Ao analisar em paralelo uma malha de grande escala usando vários processos, é necessário dividir previamente a malha de domínio único em subdomínios e gerar as informações necessárias para a região atribuída a cada processo e para a comunicação entre domínios. Esse pré-processamento é denominado decomposição de domínio.

Na computação paralela do FrontISTR, hecmw_part1 divide uma malha de domínio único em subdomínios e cria dados de malha distribuída. Os dados de malha distribuída gerados são lidos pelo fistr1 em paralelo e usados pelo solver paralelo juntamente com as informações necessárias para a comunicação entre domínios.

Esta página descreve o tipo de decomposição, o método de particionamento, a profundidade de sobreposição e o tratamento dos pontos de contato selecionados na decomposição de domínio. Para o procedimento de execução de hecmw_part1, a sintaxe específica do arquivo de controle e as mensagens de erro, consulte os tópicos relacionados.

Visão geral da funcionalidade

A decomposição de domínio é o processo de dividir uma malha de domínio único em vários subdomínios. O FrontISTR cria dados de malha distribuída combinando o tipo de decomposição, o método de particionamento, o número de domínios e a profundidade de sobreposição.

Eixo de seleção Principais opções Função
Tipo de decomposição Baseada em nós, baseada em elementos Determina se a atribuição de propriedade é feita por nó ou por elemento.
Método de particionamento RCB, METIS (pMETIS / kMETIS) Determina como os limites dos domínios são criados.
Número de domínios Qualquer inteiro positivo (\(2^n\) no RCB) Determina o número de subdomínios nos dados de malha distribuída. Normalmente é igualado ao número de processos MPI.
Profundidade de sobreposição Inteiro igual ou superior a 1 Determina a extensão mantida de forma redundante pelos domínios vizinhos.
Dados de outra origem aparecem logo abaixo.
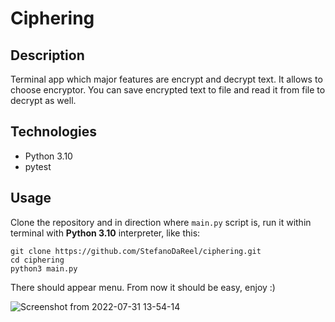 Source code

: # Ciphering

## Description
Terminal app which major features are encrypt and decrypt text. It allows to choose encryptor.
You can save encrypted text to file and read it from file to decrypt as well.

## Technologies
<ul>
<li>Python 3.10</li>
<li>pytest</li>
</ul>

## Usage
Clone the repository and in direction where `main.py` script is, run it within terminal with **Python 3.10** interpreter, like this:
```
git clone https://github.com/StefanoDaReel/ciphering.git
cd ciphering
python3 main.py
```
There should appear menu. From now it should be easy, enjoy :)

![Screenshot from 2022-07-31 13-54-14](https://user-images.githubusercontent.com/68772546/182025220-76299c6b-84eb-4c3f-ba6c-14005ea76318.png)
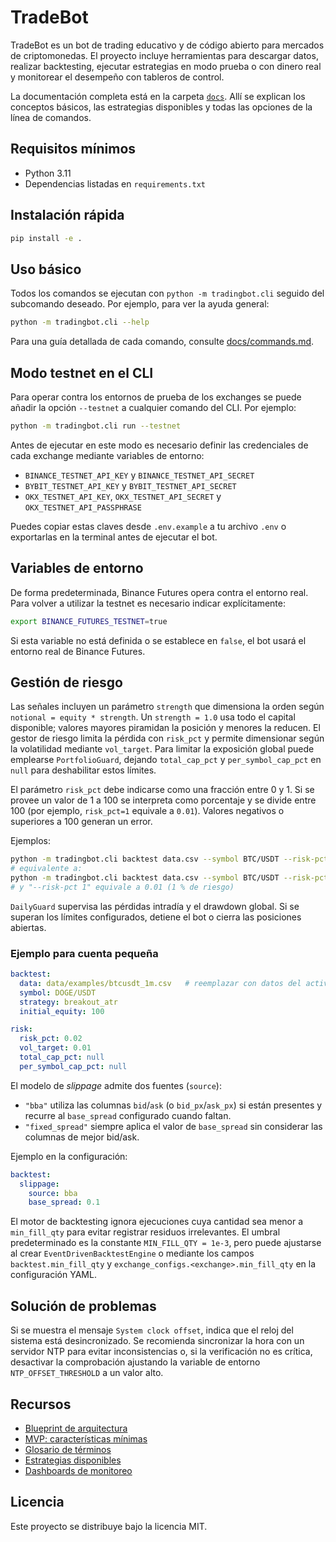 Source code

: # TradeBot

TradeBot es un bot de trading educativo y de código abierto para mercados de
criptomonedas. El proyecto incluye herramientas para descargar datos,
realizar backtesting, ejecutar estrategias en modo prueba o con dinero real
y monitorear el desempeño con tableros de control.

La documentación completa está en la carpeta [`docs`](docs/). Allí se
explican los conceptos básicos, las estrategias disponibles y todas las
opciones de la línea de comandos.

## Requisitos mínimos

- Python 3.11
- Dependencias listadas en `requirements.txt`

## Instalación rápida

```bash
pip install -e .
```

## Uso básico

Todos los comandos se ejecutan con `python -m tradingbot.cli` seguido del
subcomando deseado. Por ejemplo, para ver la ayuda general:

```bash
python -m tradingbot.cli --help
```

Para una guía detallada de cada comando, consulte [docs/commands.md](docs/commands.md).

## Modo testnet en el CLI

Para operar contra los entornos de prueba de los exchanges se puede
añadir la opción `--testnet` a cualquier comando del CLI. Por ejemplo:

```bash
python -m tradingbot.cli run --testnet
```

Antes de ejecutar en este modo es necesario definir las credenciales de
cada exchange mediante variables de entorno:

- `BINANCE_TESTNET_API_KEY` y `BINANCE_TESTNET_API_SECRET`
- `BYBIT_TESTNET_API_KEY` y `BYBIT_TESTNET_API_SECRET`
- `OKX_TESTNET_API_KEY`, `OKX_TESTNET_API_SECRET` y `OKX_TESTNET_API_PASSPHRASE`

Puedes copiar estas claves desde `.env.example` a tu archivo `.env` o
exportarlas en la terminal antes de ejecutar el bot.

## Variables de entorno

De forma predeterminada, Binance Futures opera contra el entorno real. Para
volver a utilizar la testnet es necesario indicar explícitamente:

```bash
export BINANCE_FUTURES_TESTNET=true
```

Si esta variable no está definida o se establece en `false`, el bot usará el
entorno real de Binance Futures.

## Gestión de riesgo

Las señales incluyen un parámetro `strength` que dimensiona la orden según
`notional = equity * strength`. Un `strength = 1.0` usa todo el capital
disponible; valores mayores piramidan la posición y menores la reducen. El
gestor de riesgo limita la pérdida con `risk_pct` y permite dimensionar según
la volatilidad mediante `vol_target`. Para limitar la exposición global puede
emplearse `PortfolioGuard`, dejando `total_cap_pct` y `per_symbol_cap_pct` en
`null` para deshabilitar estos límites.

El parámetro `risk_pct` debe indicarse como una fracción entre 0 y 1. Si se
provee un valor de 1 a 100 se interpreta como porcentaje y se divide entre
100 (por ejemplo, `risk_pct=1` equivale a `0.01`). Valores negativos o
superiores a 100 generan un error.

Ejemplos:

```bash
python -m tradingbot.cli backtest data.csv --symbol BTC/USDT --risk-pct 0.02
# equivalente a:
python -m tradingbot.cli backtest data.csv --symbol BTC/USDT --risk-pct 2
# y "--risk-pct 1" equivale a 0.01 (1 % de riesgo)
```

`DailyGuard` supervisa las pérdidas intradía y el drawdown global. Si se
superan los límites configurados, detiene el bot o cierra las posiciones
abiertas.

### Ejemplo para cuenta pequeña

```yaml
backtest:
  data: data/examples/btcusdt_1m.csv   # reemplazar con datos del activo elegido
  symbol: DOGE/USDT
  strategy: breakout_atr
  initial_equity: 100

risk:
  risk_pct: 0.02
  vol_target: 0.01
  total_cap_pct: null
  per_symbol_cap_pct: null

```

El modelo de *slippage* admite dos fuentes (`source`):

- `"bba"` utiliza las columnas `bid`/`ask` (o `bid_px`/`ask_px`) si están presentes y
  recurre al `base_spread` configurado cuando faltan.
- `"fixed_spread"` siempre aplica el valor de `base_spread` sin considerar las
  columnas de mejor bid/ask.

Ejemplo en la configuración:

```yaml
backtest:
  slippage:
    source: bba
    base_spread: 0.1
```

El motor de backtesting ignora ejecuciones cuya cantidad sea menor a
`min_fill_qty` para evitar registrar residuos irrelevantes. El umbral
predeterminado es la constante `MIN_FILL_QTY = 1e-3`, pero puede ajustarse
al crear `EventDrivenBacktestEngine` o mediante los campos `backtest.min_fill_qty`
y `exchange_configs.<exchange>.min_fill_qty` en la configuración YAML.

## Solución de problemas

Si se muestra el mensaje `System clock offset`, indica que el reloj del
sistema está desincronizado. Se recomienda sincronizar la hora con un servidor
NTP para evitar inconsistencias o, si la verificación no es crítica, desactivar
la comprobación ajustando la variable de entorno `NTP_OFFSET_THRESHOLD` a un
valor alto.

## Recursos

- [Blueprint de arquitectura](BLUEPRINT.md)
- [MVP: características mínimas](MVP.md)
- [Glosario de términos](docs/glossary.md)
- [Estrategias disponibles](docs/strategies.md)
- [Dashboards de monitoreo](docs/dashboards.md)

## Licencia

Este proyecto se distribuye bajo la licencia MIT.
Especificada na decomposição baseada em nós.
Tabelas de comunicação Informações de importação/exportação, informações compartilhadas Define a troca de dados necessária entre subdomínios vizinhos. Geradas automaticamente durante a decomposição de domínio.

Como as tabelas de comunicação estão incluídas nos dados de malha distribuída, normalmente o usuário não precisa editá-las diretamente. O fistr1 em paralelo lê esses dados de malha distribuída e resolve as equações lineares usando um método direto paralelo, como MUMPS, ou um método iterativo.
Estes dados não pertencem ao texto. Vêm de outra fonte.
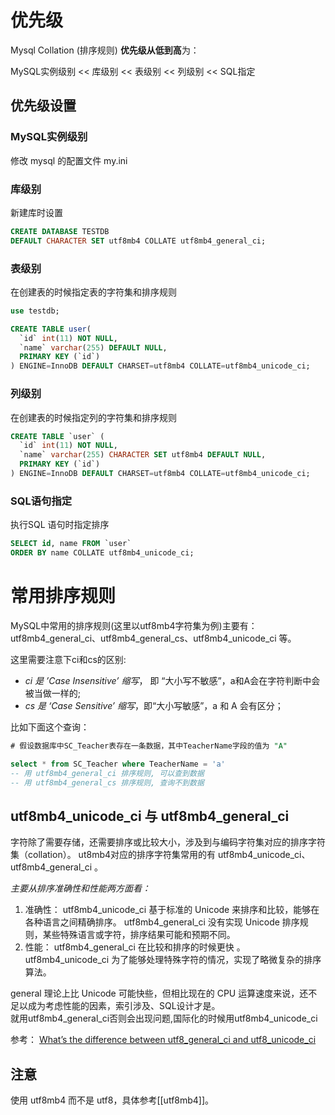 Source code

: # 优先级
Mysql Collation (排序规则) **优先级从低到高**为：

MySQL实例级别 <<  库级别 <<  表级别 << 列级别 << SQL指定

## 优先级设置
###  MySQL实例级别

修改 mysql 的配置文件 my.ini

### 库级别
新建库时设置
```sql
CREATE DATABASE TESTDB 
DEFAULT CHARACTER SET utf8mb4 COLLATE utf8mb4_general_ci;
```

### 表级别
在创建表的时候指定表的字符集和排序规则

```sql
use testdb;

CREATE TABLE user(
  `id` int(11) NOT NULL,
  `name` varchar(255) DEFAULT NULL,
  PRIMARY KEY (`id`)
) ENGINE=InnoDB DEFAULT CHARSET=utf8mb4 COLLATE=utf8mb4_unicode_ci;

```


### 列级别
在创建表的时候指定列的字符集和排序规则
```sql
CREATE TABLE `user` (
  `id` int(11) NOT NULL,
  `name` varchar(255) CHARACTER SET utf8mb4 DEFAULT NULL,
  PRIMARY KEY (`id`)
) ENGINE=InnoDB DEFAULT CHARSET=utf8mb4 COLLATE=utf8mb4_unicode_ci;
```

### SQL语句指定
执行SQL 语句时指定排序
```sql
SELECT id, name FROM `user` 
ORDER BY name COLLATE utf8mb4_unicode_ci;
```


# 常用排序规则

MySQL中常用的排序规则(这里以utf8mb4字符集为例)主要有：utf8mb4_general_ci、utf8mb4_general_cs、utf8mb4_unicode_ci 等。

这里需要注意下ci和cs的区别:

-   *ci 是 ’Case Insensitive’ 缩写*， 即 “大小写不敏感”，a和A会在字符判断中会被当做一样的;
-  *cs 是 ‘Case Sensitive’ 缩写*，即“大小写敏感”，a 和 A 会有区分；

比如下面这个查询：

```sql
# 假设数据库中SC_Teacher表存在一条数据，其中TeacherName字段的值为 "A"

select * from SC_Teacher where TeacherName = 'a' 
-- 用 utf8mb4_general_ci 排序规则, 可以查到数据
-- 用 utf8mb4_general_cs 排序规则, 查询不到数据
```

## utf8mb4_unicode_ci 与 utf8mb4_general_ci 

字符除了需要存储，还需要排序或比较大小，涉及到与编码字符集对应的排序字符集（collation）。
ut8mb4对应的排序字符集常用的有 utf8mb4_unicode_ci、utf8mb4_general_ci 。

_主要从排序准确性和性能两方面看：_

1. 准确性： 
    utf8mb4_unicode_ci 基于标准的 Unicode 来排序和比较，能够在各种语言之间精确排序。 
    utf8mb4_general_ci 没有实现 Unicode 排序规则，某些特殊语言或字符，排序结果可能和预期不同。    
2. 性能：
    utf8mb4_general_ci 在比较和排序的时候更快 。
    utf8mb4_unicode_ci 为了能够处理特殊字符的情况，实现了略微复杂的排序算法。  

general 理论上比 Unicode 可能快些，但相比现在的 CPU 运算速度来说，还不足以成为考虑性能的因素，索引涉及、SQL设计才是。  
就用utf8mb4_general_ci否则会出现问题,国际化的时候用utf8mb4_unicode_ci

参考：
[What’s the difference between utf8_general_ci and utf8_unicode_ci](https://stackoverflow.com/questions/766809/whats-the-difference-between-utf8-general-ci-and-utf8-unicode-ci)

## 注意
使用 utf8mb4 而不是 utf8，具体参考[[utf8mb4]]。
Como escolher a configuração de decomposição de domínio

Para análises estruturais e de condução térmica comuns, deve-se considerar primeiro a decomposição baseada em nós. Ela facilita o tratamento da comunicação dos valores nodais necessária na análise paralela por elementos finitos e também permite especificar a profundidade de sobreposição. A decomposição baseada em elementos é uma opção para aplicações, como análises acopladas, nas quais se deseja tratar as informações após a decomposição principalmente por elemento.

Escolha o método de particionamento de acordo com a geometria e o número de domínios. Para geometrias simples em que o número de domínios pode ser \(2^n\), o RCB é uma opção simples e estável. Para geometrias complexas ou quando se deseja um número arbitrário de domínios, o METIS, baseado em particionamento de grafos, é uma opção.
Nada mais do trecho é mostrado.